Work item: The response must consist of all the entries, duplicated without alteration.

(Saved entries)
•••
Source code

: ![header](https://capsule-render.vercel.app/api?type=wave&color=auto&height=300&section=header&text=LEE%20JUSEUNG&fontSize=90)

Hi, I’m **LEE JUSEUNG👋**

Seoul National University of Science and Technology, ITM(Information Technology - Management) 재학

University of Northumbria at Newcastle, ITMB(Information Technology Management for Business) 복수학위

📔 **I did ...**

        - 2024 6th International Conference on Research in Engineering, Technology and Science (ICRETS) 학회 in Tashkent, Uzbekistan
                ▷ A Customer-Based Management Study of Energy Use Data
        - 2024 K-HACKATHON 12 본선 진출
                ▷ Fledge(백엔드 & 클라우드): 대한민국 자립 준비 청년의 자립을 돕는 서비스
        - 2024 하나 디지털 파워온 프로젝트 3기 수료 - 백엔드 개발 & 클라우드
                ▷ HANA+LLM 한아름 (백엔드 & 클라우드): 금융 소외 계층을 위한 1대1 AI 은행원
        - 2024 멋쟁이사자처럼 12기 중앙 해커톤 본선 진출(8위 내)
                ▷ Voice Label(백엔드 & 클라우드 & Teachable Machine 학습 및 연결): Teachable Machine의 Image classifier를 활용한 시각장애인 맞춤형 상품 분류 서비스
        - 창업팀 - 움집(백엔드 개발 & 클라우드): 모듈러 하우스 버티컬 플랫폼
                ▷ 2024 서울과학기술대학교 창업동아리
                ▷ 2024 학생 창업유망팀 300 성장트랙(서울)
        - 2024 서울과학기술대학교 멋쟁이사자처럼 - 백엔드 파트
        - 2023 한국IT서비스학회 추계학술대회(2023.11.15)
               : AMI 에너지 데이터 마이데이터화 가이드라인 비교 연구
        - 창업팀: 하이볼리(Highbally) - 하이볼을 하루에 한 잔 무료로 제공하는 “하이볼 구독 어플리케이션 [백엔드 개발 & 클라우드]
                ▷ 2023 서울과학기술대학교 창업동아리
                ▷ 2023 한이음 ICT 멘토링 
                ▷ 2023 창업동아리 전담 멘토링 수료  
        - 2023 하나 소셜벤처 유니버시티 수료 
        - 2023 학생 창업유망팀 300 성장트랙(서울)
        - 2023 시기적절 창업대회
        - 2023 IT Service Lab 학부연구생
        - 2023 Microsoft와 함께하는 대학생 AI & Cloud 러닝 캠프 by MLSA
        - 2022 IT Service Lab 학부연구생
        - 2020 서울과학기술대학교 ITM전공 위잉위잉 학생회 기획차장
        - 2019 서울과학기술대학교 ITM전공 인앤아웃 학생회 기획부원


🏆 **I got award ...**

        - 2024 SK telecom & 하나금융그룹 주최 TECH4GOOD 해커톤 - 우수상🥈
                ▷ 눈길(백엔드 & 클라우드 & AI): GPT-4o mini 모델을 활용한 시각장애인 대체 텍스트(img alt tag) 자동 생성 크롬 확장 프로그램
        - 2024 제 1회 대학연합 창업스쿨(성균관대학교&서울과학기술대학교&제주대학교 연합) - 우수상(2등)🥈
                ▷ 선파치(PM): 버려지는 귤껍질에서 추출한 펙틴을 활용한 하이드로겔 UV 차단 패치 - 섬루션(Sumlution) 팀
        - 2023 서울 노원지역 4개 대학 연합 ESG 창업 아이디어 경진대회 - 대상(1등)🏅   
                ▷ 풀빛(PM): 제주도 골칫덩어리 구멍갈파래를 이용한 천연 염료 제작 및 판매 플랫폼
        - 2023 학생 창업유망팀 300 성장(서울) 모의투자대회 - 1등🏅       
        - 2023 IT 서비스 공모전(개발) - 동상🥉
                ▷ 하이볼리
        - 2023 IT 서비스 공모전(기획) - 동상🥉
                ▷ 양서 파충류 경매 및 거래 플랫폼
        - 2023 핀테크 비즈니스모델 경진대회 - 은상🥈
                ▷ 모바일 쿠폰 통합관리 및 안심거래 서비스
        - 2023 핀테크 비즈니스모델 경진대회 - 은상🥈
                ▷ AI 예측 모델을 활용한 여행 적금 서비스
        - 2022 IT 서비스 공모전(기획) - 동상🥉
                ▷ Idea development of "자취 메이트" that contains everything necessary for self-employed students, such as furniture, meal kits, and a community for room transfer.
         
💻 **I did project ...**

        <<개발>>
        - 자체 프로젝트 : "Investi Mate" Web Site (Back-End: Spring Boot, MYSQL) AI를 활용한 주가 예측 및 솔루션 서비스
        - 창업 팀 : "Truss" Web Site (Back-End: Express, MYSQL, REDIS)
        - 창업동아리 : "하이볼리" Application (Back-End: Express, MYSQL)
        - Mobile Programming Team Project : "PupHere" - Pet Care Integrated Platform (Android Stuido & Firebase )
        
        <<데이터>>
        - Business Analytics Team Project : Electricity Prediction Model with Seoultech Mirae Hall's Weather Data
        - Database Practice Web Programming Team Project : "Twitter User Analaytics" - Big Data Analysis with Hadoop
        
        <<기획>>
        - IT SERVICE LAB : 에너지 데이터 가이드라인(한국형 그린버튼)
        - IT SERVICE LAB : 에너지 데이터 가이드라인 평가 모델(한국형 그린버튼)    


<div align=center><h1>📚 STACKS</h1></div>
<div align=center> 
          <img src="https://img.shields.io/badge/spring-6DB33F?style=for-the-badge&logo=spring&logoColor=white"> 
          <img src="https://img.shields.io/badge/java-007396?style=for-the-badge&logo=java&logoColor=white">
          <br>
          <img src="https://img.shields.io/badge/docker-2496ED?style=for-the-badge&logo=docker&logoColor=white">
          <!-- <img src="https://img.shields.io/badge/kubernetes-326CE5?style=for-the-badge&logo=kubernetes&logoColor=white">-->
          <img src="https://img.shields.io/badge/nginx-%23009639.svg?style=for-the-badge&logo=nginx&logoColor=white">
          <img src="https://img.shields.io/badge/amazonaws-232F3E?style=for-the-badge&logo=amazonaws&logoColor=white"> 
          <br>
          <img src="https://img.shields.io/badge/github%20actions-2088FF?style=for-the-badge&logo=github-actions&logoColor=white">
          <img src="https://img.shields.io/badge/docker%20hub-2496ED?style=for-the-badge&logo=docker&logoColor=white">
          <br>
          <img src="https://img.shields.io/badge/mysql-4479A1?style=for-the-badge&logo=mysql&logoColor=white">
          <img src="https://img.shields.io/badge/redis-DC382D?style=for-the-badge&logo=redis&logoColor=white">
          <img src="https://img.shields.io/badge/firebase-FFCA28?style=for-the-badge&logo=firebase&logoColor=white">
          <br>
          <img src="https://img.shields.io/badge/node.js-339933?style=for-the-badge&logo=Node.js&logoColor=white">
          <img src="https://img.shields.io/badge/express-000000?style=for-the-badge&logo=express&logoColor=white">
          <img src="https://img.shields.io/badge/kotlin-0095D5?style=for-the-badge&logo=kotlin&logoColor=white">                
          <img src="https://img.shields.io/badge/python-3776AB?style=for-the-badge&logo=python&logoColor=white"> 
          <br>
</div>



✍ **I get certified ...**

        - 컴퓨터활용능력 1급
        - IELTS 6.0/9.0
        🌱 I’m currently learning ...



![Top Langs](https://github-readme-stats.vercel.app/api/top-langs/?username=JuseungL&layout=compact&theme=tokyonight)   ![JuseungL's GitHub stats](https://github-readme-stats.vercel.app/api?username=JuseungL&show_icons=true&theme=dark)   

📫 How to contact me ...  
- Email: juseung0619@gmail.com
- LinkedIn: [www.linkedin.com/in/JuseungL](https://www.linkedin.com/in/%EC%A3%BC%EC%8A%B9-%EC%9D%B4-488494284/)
•••
Task output:
Source code

: ![header](https://capsule-render.vercel.app/api?type=wave&color=auto&height=300&section=header&text=LEE%20JUSEUNG&fontSize=90)

Hi, I’m **LEE JUSEUNG👋**

Seoul National University of Science and Technology, ITM(Information Technology - Management) 재학

University of Northumbria at Newcastle, ITMB(Information Technology Management for Business) 복수학위

📔 **I did ...**

        - 2024 6th International Conference on Research in Engineering, Technology and Science (ICRETS) 학회 in Tashkent, Uzbekistan
                ▷ A Customer-Based Management Study of Energy Use Data
        - 2024 K-HACKATHON 12 본선 진출
                ▷ Fledge(백엔드 & 클라우드): 대한민국 자립 준비 청년의 자립을 돕는 서비스
        - 2024 하나 디지털 파워온 프로젝트 3기 수료 - 백엔드 개발 & 클라우드
                ▷ HANA+LLM 한아름 (백엔드 & 클라우드): 금융 소외 계층을 위한 1대1 AI 은행원
        - 2024 멋쟁이사자처럼 12기 중앙 해커톤 본선 진출(8위 내)
                ▷ Voice Label(백엔드 & 클라우드 & Teachable Machine 학습 및 연결): Teachable Machine의 Image classifier를 활용한 시각장애인 맞춤형 상품 분류 서비스
        - 창업팀 - 움집(백엔드 개발 & 클라우드): 모듈러 하우스 버티컬 플랫폼
                ▷ 2024 서울과학기술대학교 창업동아리
                ▷ 2024 학생 창업유망팀 300 성장트랙(서울)
        - 2024 서울과학기술대학교 멋쟁이사자처럼 - 백엔드 파트
        - 2023 한국IT서비스학회 추계학술대회(2023.11.15)
               : AMI 에너지 데이터 마이데이터화 가이드라인 비교 연구
        - 창업팀: 하이볼리(Highbally) - 하이볼을 하루에 한 잔 무료로 제공하는 “하이볼 구독 어플리케이션 [백엔드 개발 & 클라우드]
                ▷ 2023 서울과학기술대학교 창업동아리
                ▷ 2023 한이음 ICT 멘토링 
                ▷ 2023 창업동아리 전담 멘토링 수료  
        - 2023 하나 소셜벤처 유니버시티 수료 
        - 2023 학생 창업유망팀 300 성장트랙(서울)
        - 2023 시기적절 창업대회
        - 2023 IT Service Lab 학부연구생
        - 2023 Microsoft와 함께하는 대학생 AI & Cloud 러닝 캠프 by MLSA
        - 2022 IT Service Lab 학부연구생
        - 2020 서울과학기술대학교 ITM전공 위잉위잉 학생회 기획차장
        - 2019 서울과학기술대학교 ITM전공 인앤아웃 학생회 기획부원


🏆 **I got award ...**

        - 2024 SK telecom & 하나금융그룹 주최 TECH4GOOD 해커톤 - 우수상🥈
                ▷ 눈길(백엔드 & 클라우드 & AI): GPT-4o mini 모델을 활용한 시각장애인 대체 텍스트(img alt tag) 자동 생성 크롬 확장 프로그램
        - 2024 제 1회 대학연합 창업스쿨(성균관대학교&서울과학기술대학교&제주대학교 연합) - 우수상(2등)🥈
                ▷ 선파치(PM): 버려지는 귤껍질에서 추출한 펙틴을 활용한 하이드로겔 UV 차단 패치 - 섬루션(Sumlution) 팀
        - 2023 서울 노원지역 4개 대학 연합 ESG 창업 아이디어 경진대회 - 대상(1등)🏅   
                ▷ 풀빛(PM): 제주도 골칫덩어리 구멍갈파래를 이용한 천연 염료 제작 및 판매 플랫폼
        - 2023 학생 창업유망팀 300 성장(서울) 모의투자대회 - 1등🏅       
        - 2023 IT 서비스 공모전(개발) - 동상🥉
                ▷ 하이볼리
        - 2023 IT 서비스 공모전(기획) - 동상🥉
                ▷ 양서 파충류 경매 및 거래 플랫폼
        - 2023 핀테크 비즈니스모델 경진대회 - 은상🥈
                ▷ 모바일 쿠폰 통합관리 및 안심거래 서비스
        - 2023 핀테크 비즈니스모델 경진대회 - 은상🥈
                ▷ AI 예측 모델을 활용한 여행 적금 서비스
        - 2022 IT 서비스 공모전(기획) - 동상🥉
                ▷ Idea development of "자취 메이트" that contains everything necessary for self-employed students, such as furniture, meal kits, and a community for room transfer.
         
💻 **I did project ...**

        <<개발>>
        - 자체 프로젝트 : "Investi Mate" Web Site (Back-End: Spring Boot, MYSQL) AI를 활용한 주가 예측 및 솔루션 서비스
        - 창업 팀 : "Truss" Web Site (Back-End: Express, MYSQL, REDIS)
        - 창업동아리 : "하이볼리" Application (Back-End: Express, MYSQL)
        - Mobile Programming Team Project : "PupHere" - Pet Care Integrated Platform (Android Stuido & Firebase )
        
        <<데이터>>
        - Business Analytics Team Project : Electricity Prediction Model with Seoultech Mirae Hall's Weather Data
        - Database Practice Web Programming Team Project : "Twitter User Analaytics" - Big Data Analysis with Hadoop
        
        <<기획>>
        - IT SERVICE LAB : 에너지 데이터 가이드라인(한국형 그린버튼)
        - IT SERVICE LAB : 에너지 데이터 가이드라인 평가 모델(한국형 그린버튼)    


<div align=center><h1>📚 STACKS</h1></div>
<div align=center> 
          <img src="https://img.shields.io/badge/spring-6DB33F?style=for-the-badge&logo=spring&logoColor=white"> 
          <img src="https://img.shields.io/badge/java-007396?style=for-the-badge&logo=java&logoColor=white">
          <br>
          <img src="https://img.shields.io/badge/docker-2496ED?style=for-the-badge&logo=docker&logoColor=white">
          <!-- <img src="https://img.shields.io/badge/kubernetes-326CE5?style=for-the-badge&logo=kubernetes&logoColor=white">-->
          <img src="https://img.shields.io/badge/nginx-%23009639.svg?style=for-the-badge&logo=nginx&logoColor=white">
          <img src="https://img.shields.io/badge/amazonaws-232F3E?style=for-the-badge&logo=amazonaws&logoColor=white"> 
          <br>
          <img src="https://img.shields.io/badge/github%20actions-2088FF?style=for-the-badge&logo=github-actions&logoColor=white">
          <img src="https://img.shields.io/badge/docker%20hub-2496ED?style=for-the-badge&logo=docker&logoColor=white">
          <br>
          <img src="https://img.shields.io/badge/mysql-4479A1?style=for-the-badge&logo=mysql&logoColor=white">
          <img src="https://img.shields.io/badge/redis-DC382D?style=for-the-badge&logo=redis&logoColor=white">
          <img src="https://img.shields.io/badge/firebase-FFCA28?style=for-the-badge&logo=firebase&logoColor=white">
          <br>
          <img src="https://img.shields.io/badge/node.js-339933?style=for-the-badge&logo=Node.js&logoColor=white">
          <img src="https://img.shields.io/badge/express-000000?style=for-the-badge&logo=express&logoColor=white">
          <img src="https://img.shields.io/badge/kotlin-0095D5?style=for-the-badge&logo=kotlin&logoColor=white">                
          <img src="https://img.shields.io/badge/python-3776AB?style=for-the-badge&logo=python&logoColor=white"> 
          <br>
</div>



✍ **I get certified ...**

        - 컴퓨터활용능력 1급
        - IELTS 6.0/9.0
        🌱 I’m currently learning ...



![Top Langs](https://github-readme-stats.vercel.app/api/top-langs/?username=JuseungL&layout=compact&theme=tokyonight)   ![JuseungL's GitHub stats](https://github-readme-stats.vercel.app/api?username=JuseungL&show_icons=true&theme=dark)   

📫 How to contact me ...  
- Email: juseung0619@gmail.com
- LinkedIn: [www.linkedin.com/in/JuseungL](https://www.linkedin.com/in/%EC%A3%BC%EC%8A%B9-%EC%9D%B4-488494284/)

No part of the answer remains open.